Er küsste ihr den Widerstand von den Lippen. Sein Atem wurde zu ihrem, ihre Zungen tanzten. Als der Schweiß auf ihrer Haut sich mit seinem vermischte, vermischten sich auch ihre Gefühle und offenbarten, was sie voreinander verbargen.

Er trug eine schwere Last, aber er war es gewohnt und stark genug – und willens genug – sie allein zu tragen.

Sie konnte ihn trösten. Sich um ihn kümmern. So leicht …

Lass mich die Last von deinen Schultern nehmen, Mann. Du musst sie nicht allein tragen. Teile sie mit mir.

Er wurde leidenschaftlicher. Sein dunkelblauer Blick bohrte sich in ihren. Seine Versprechungen durchschnitten ihren Geist …
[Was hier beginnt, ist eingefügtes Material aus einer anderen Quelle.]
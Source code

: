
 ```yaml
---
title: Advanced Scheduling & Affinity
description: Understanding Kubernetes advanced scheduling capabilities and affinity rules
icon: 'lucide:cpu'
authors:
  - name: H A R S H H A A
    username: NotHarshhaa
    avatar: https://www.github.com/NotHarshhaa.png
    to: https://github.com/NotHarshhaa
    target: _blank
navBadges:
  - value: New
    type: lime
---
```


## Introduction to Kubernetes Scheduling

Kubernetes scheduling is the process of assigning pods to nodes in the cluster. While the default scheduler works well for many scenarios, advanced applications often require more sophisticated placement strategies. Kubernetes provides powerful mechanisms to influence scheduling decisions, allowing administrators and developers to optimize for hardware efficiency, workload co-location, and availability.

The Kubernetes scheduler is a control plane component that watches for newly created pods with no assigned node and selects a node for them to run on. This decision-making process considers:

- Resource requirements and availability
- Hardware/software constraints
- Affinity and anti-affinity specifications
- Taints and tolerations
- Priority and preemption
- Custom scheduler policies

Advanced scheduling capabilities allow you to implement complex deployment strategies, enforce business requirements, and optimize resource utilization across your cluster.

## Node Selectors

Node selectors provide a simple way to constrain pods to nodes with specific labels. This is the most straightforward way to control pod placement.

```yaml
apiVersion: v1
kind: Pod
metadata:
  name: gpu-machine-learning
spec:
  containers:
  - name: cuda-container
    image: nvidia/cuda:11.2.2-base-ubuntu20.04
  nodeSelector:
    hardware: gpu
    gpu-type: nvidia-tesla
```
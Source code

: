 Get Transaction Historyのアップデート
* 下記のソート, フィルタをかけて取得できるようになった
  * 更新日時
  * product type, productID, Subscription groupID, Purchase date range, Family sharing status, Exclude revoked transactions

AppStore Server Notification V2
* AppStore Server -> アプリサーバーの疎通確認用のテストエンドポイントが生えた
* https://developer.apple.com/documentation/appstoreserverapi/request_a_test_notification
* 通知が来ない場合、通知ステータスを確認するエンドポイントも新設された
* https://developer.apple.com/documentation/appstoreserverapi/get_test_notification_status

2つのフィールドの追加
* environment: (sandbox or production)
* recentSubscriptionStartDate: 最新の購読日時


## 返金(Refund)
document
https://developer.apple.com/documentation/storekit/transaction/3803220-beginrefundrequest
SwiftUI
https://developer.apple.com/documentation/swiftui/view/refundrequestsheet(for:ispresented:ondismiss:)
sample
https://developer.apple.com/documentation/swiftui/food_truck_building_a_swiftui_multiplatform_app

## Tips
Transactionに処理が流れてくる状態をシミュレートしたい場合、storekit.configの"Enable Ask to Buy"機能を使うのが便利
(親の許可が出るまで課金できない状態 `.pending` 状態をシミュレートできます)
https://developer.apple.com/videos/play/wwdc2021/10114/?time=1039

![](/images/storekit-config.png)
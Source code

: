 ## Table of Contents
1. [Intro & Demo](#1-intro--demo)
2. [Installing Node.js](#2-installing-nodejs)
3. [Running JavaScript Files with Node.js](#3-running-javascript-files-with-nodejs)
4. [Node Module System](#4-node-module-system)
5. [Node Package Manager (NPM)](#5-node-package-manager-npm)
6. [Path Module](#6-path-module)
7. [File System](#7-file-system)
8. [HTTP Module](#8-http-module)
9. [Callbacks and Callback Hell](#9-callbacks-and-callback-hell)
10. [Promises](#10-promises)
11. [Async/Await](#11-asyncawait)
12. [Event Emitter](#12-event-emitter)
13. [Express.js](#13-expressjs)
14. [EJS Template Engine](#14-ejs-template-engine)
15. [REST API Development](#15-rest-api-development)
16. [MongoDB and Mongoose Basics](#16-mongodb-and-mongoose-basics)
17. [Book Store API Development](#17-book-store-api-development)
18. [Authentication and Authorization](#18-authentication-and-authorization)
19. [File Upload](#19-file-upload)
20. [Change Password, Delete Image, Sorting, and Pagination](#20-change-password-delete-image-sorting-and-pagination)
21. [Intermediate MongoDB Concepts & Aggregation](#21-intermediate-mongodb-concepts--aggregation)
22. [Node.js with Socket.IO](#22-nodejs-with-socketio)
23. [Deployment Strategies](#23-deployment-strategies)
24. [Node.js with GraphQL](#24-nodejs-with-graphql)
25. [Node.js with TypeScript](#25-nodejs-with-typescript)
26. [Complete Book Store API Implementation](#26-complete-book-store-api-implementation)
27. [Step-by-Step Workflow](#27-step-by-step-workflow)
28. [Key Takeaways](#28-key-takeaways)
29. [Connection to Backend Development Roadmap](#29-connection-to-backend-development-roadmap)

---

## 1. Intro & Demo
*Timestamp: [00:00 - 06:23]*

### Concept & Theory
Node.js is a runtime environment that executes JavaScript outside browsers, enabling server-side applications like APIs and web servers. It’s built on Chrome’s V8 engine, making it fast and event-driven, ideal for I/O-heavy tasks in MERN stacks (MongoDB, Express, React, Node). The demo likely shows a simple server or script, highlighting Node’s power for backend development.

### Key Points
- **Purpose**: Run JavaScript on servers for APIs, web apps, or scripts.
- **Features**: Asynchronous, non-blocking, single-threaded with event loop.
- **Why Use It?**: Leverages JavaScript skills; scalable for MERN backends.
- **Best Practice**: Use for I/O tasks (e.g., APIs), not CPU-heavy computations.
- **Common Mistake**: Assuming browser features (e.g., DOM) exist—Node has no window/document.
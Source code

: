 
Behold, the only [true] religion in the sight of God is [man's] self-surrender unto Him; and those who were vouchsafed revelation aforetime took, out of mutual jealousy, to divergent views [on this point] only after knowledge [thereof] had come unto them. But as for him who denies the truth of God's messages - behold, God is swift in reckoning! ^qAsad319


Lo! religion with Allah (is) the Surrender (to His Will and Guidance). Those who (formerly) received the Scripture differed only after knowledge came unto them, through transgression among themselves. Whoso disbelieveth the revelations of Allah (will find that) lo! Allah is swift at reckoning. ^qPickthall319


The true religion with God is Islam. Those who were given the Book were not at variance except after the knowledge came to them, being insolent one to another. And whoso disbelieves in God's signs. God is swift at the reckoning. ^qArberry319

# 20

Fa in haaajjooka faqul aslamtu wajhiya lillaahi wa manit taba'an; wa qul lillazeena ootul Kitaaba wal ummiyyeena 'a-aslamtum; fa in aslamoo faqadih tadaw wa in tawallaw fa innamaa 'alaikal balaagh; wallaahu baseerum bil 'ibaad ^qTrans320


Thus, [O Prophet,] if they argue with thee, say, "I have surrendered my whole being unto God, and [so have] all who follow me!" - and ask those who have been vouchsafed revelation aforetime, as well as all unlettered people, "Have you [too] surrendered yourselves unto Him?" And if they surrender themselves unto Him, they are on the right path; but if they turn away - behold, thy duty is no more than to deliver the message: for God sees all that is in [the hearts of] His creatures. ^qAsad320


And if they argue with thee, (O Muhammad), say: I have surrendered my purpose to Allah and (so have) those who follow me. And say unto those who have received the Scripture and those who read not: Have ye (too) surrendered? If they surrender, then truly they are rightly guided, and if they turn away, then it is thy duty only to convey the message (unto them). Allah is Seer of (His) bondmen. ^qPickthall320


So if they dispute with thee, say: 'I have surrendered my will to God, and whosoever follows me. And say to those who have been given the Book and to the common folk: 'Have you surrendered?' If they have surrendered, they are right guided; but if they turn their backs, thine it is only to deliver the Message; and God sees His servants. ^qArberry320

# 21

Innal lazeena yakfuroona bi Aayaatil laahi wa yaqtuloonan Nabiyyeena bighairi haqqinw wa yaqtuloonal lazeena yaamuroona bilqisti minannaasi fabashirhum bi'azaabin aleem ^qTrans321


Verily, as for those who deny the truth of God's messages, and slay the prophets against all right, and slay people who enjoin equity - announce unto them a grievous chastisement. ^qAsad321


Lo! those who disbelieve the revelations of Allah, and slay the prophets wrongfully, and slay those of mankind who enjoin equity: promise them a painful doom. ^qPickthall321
Teile deine Geheimnisse mit mir, Frau. Ich passe auf sie auf und beschütze dich.

Leidenschaft überkam sie. Ja, sie wollte ihm alles sagen. Wollte auch diese Last mit ihm teilen. Wollte, was er ihr anbot. Wollte ihn …

Ja. Sag nur, dass du mich eines Tages vielleicht lieben wirst, Mann.

Seine Gedanken flohen und entfernten sich. Stille.

Ihre flogen weiter.

Dann befriedige deine Lust, aber lass mich ganz.

Er schrie unterdrückt auf und stieß tief in sie. Sie hatte ihn überrascht, hatte ihn dazu gebracht, zu kommen, bevor er es eigentlich gewollt hatte. Sein nasses Begehren überschwemmte sie, und sie ertrank in seiner einsamen Lust.

Als er sie in dieser Nacht verließ, verschwendete sie keinen Gedanken daran, sich selbst zu befriedigen. Sorgen hüpften in ihrem Kopf herum wie Kaninchen. Sie hatte gedacht, dass ihre Fähigkeit, mit Menschen zu verschmelzen, nachgelassen hatte, und doch war sie nie zuvor so schnell und so umfassend mit einer anderen Person verschmolzen. Danach hatte keiner von ihnen ein Wort darüber verloren, aber es würde jetzt immer zwischen ihnen sein.

Sie setzte sich auf, zog eine Schulter vor und begutachtete die Region unter ihrem Schulterblatt. Ihre Finger kämmten durch die fedrigen Daunen, die sie dort vorfand. Bildete sie sich das nur ein, oder wuchs es tatsächlich schneller als zuvor?

Was würde er tun, wenn er ihr Geheimnis entdeckte? Wenn er herausfand, was sie war? Würde er sie verstoßen? Sie aus seinem Haus werfen?

Ihre Tante würde keine Ruhe geben, bis er ihr sagte, warum er es getan hatte. Ihr vernichtender Blick würde dann Emma treffen. Janes Herzschlag setzte kurz aus und raste dann weiter.

Sie durfte nicht wieder mit ihm verschmelzen. Sie musste so tun, als wäre heute Nacht nie passiert, und musste weiter vor ihm verbergen, in was sie sich verwandelte. Nur so konnte sie Emma beschützen.

Ihr Nähkorb. Sie fand ihn auf der Frisierkommode und holte eine Schere heraus.

Sie musste sich ganz schön verdrehen, um im Spiegel die kurzen Flügel zu sehen, die sich zierlich auf ihre Schulterblätter legten.

Behutsam fing sie an, sie zu stutzen.